Neighborhood Rosary Group

Mary’s mission is always to lead her children to a deeper union with her Divine Son. She was entrusted with this particular mission by Jesus Himself when He looked down on her adoring and sorrowful face at the foot of His cross.

With His dying breath He said, “Mother, behold your son. Son behold your mother.”

Standing there, eyes riveted on Her beloved Son, Mary was engulfed in a fathomless anguish. John, the apostle, held her up, supporting her as she watched Jesus’ final agony. In their grief and their love for Jesus, Mary and John’s hearts were united.

Jesus was returning to His heavenly Father but He would not leave us orphans. Mary had cared for His every need throughout His earthly life, now He was giving His mother, not just to John, but to all of humanity so that she might do the same for us.  Who better to fulfill this mission than the Mother of God herself?

Yet, though we may know all of this, we often act as if we are orphans. When we hear the terrible headlines of the day and fear the future, we can easily find ourselves believing that evil’s triumph, at least in the short term, is inevitable.

Personally, I know that I have often struggled, especially in the wake of the Sandy Hook massacre and the Boston bombings, to believe that my measly prayers could have made even a dent in the tide of evil that appeared to be swamping our beloved country. From talking with others, I realized that many of us seemed to be dispirited and grappling with a sense of hopelessness.

Then in April of 2013, when our family was visited by one of several  traveling images of Our Lady of Guadalupe,things began to shift. These traveling images, exact photographic replicas of the tilma hanging in the basilica in Mexico, have been associated with many conversions and healings, both spiritual and physical, as well as other interesting phenomena.

On the Feast of the Annunciation, I met a neighbor I barely knew in the parking lot of  our local parish. I felt inspired to ask John if he would like the traveling image to visit his home that night. He agreed, and within a few minutes, Mary was ensconced in his living room, much to his wife, Donna’s,  immense surprise.

I returned home, but within two hours, Donna called and said excitedly that my family needed to come right over – something incredible was happening!  We rushed over to discover that the street in front of their little home was lined with cars and her living room was filled with people praying with the image of Our Lady. It was a very moving scene. Somehow, in response to a few quick calls from Donna, neighbors  were arriving non-stop to see Mary. Witnessing this surprising and encouraging scene, it was suggested that perhaps we could start a weekly neighborhood rosary group.

The following month, we began to meet each Thursday night in each other’s homes for one hour to pray the rosary for the needs of our neighborhood.  The idea of bringing light to those in darkness, right there in our own area, inspired us all. To pray for our world, and our nation are of course important, but to pray for our particular area, the place where God has sent us to live, seemed to be what Mary was asking of us.

Each week, we now gather to lift up those we do know, in our families and circle of friends, but most importantly we gather to pray for those we may never know. We ask God to bring His powerful grace to our neighbors, whoever they may be.
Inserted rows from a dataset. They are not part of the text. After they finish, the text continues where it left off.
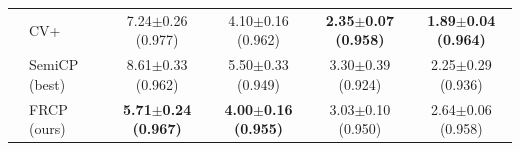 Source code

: \begin{table}[t]
\begin{tabular}{llcccc}
 & CV+ & 7.24$\pm$0.26 {\scriptsize(0.977)} & 4.10$\pm$0.16 {\scriptsize(0.962)} & \textbf{2.35$\pm$0.07 {\scriptsize(0.958)}} & \textbf{1.89$\pm$0.04 {\scriptsize(0.964)}}\\
 & SemiCP (best) & 8.61$\pm$0.33 {\scriptsize(0.962)} & 5.50$\pm$0.33 {\scriptsize(0.949)} & 3.30$\pm$0.39 {\scriptsize(0.924)} & 2.25$\pm$0.29 {\scriptsize(0.936)}\\
 & FRCP (ours) & \textbf{5.71$\pm$0.24 {\scriptsize(0.967)}} & \textbf{4.00$\pm$0.16 {\scriptsize(0.955)}} & 3.03$\pm$0.10 {\scriptsize(0.950)} & 2.64$\pm$0.06 {\scriptsize(0.958)}\\
\bottomrule
\end{tabular}
\end{table}
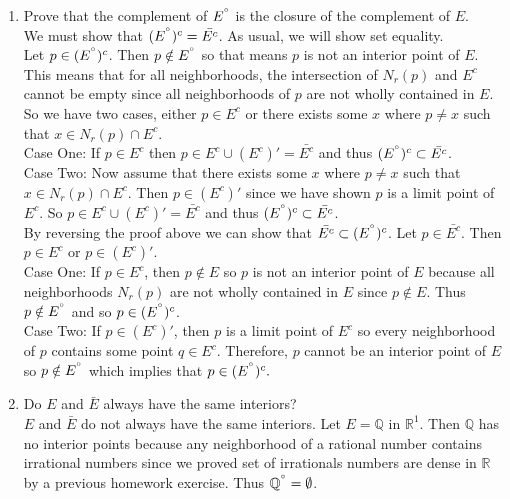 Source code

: \documentclass[12pt]{article}
\begin{document}
\begin{enumerate}
\item Prove that the complement of $E^{\degree}$ is the closure of the complement of $E$. \\ 

We must show that $(E^{\degree})^{c}=\bar{E^{c}}$. As usual, we will show set equality. \\ 

Let $p \in (E^{\degree})^{c}$. Then $p \notin E^{\degree}$ so that means $p$ is not an interior point of $E$. This means that for all neighborhoods, the intersection of $N_{r}(p)$ and $E^{c}$ cannot be empty since all neighborhoods of $p$ are not wholly contained in $E$. So we have two cases, either $p \in E^{c}$ or there exists some $x$ where $p \neq x$ such that $x \in N_{r}(p) \cap E^{c}$. \\

Case One: If $p \in E^{c}$ then $p \in  E^{c} \cup (E^{c})' = \bar{E^{c}}$ and thus $(E^{\degree})^{c} \subset \bar{E^{c}}$. \\

Case Two: Now assume that there exists some $x$ where $p \neq x$ such that $x \in N_{r}(p) \cap E^{c}$. Then $p \in (E^{c})'$ since we have shown $p$ is a limit point of $E^{c}$. So $p \in  E^{c} \cup (E^{c})' = \bar{E^{c}}$ and thus $(E^{\degree})^{c} \subset \bar{E^{c}}$. \\

By reversing the proof above we can show that $\bar{E^{c}} \subset (E^{\degree})^{c}$. Let $p \in \bar{E^{c}}$. Then $p \in E^{c}$ or $p \in (E^{c})'$. \\ 

Case One: If $p \in E^{c}$, then $p \notin E$ so $p$ is not an interior point of $E$ because all neighborhoods $N_{r}(p)$ are not wholly contained in $E$ since $p \notin E$. Thus $p \notin E^{\degree}$ and so $p \in (E^{\degree})^{c}$. \\

Case Two: If $p \in (E^{c})'$, then $p$ is a limit point of $E^{c}$ so every neighborhood of $p$ contains some point $q \in E^{c}$. Therefore, $p$ cannot be an interior point of $E$ so $p \notin E^{\degree}$ which implies that $p \in (E^{\degree})^{c}.$  \\ 

\item Do $E$ and $\bar{E}$ always have the same interiors? \\ 

$E$ and $\bar{E}$ do not always have the same interiors. Let $E= \mathbb{Q}$ in $\mathbb{R}^{1}$. Then $\mathbb{Q}$ has no interior points because any neighborhood of a rational number contains irrational numbers since we proved set of irrationals numbers are dense in $\mathbb{R}$ by a previous homework exercise. Thus $\mathbb{Q}^{\degree} = \emptyset$. \\ 


\end{enumerate}
\end{document}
We ask that He lift up the forsaken, the lost and lonely, those who have turned their backs on God, those who might be ill, or addicted, or in a crisis pregnancy. We pray for the protection of the teachers and the children in the surrounding schools and for the police, the fireman and the clergy. In short, we pray however the Holy Spirit leads us and many beautiful blessings have already resulted from this weekly hour of power.

For one thing, over the year since we have begun praying together, we have gotten to know lots of our neighbors and our prayer community has grown as word of our meetings has spread. Many in our area who cannot attend ask us to pray for them and their needs, and we frequently hear that they are grateful to us for our support and concern as well as for answered prayers.

In fact, other neighborhoods have begun forming their own prayer groups and word has even spread to a young man incarcerated in another state. This prisoner has only just rediscovered his childhood faith and through the encouragement of someone in one of our neighboring rosary groups, he has courageously begun his own “neighborhood” rosary group. Inspired to pray the rosary for the renewal and transformation of all who work and live within those walls, he has stepped out in faith and asked other prisoners to join him. Already, the prison is feeling the positive effects of Mary’s motherly love. “Coincidentally,” the prison is called Guadalupe Prison.

If you are interested in starting a neighborhood rosary group in your area, please see the page entitled Neighborhood Rosary Group DIY.

Our Lady of Guadalupe, pray for us all!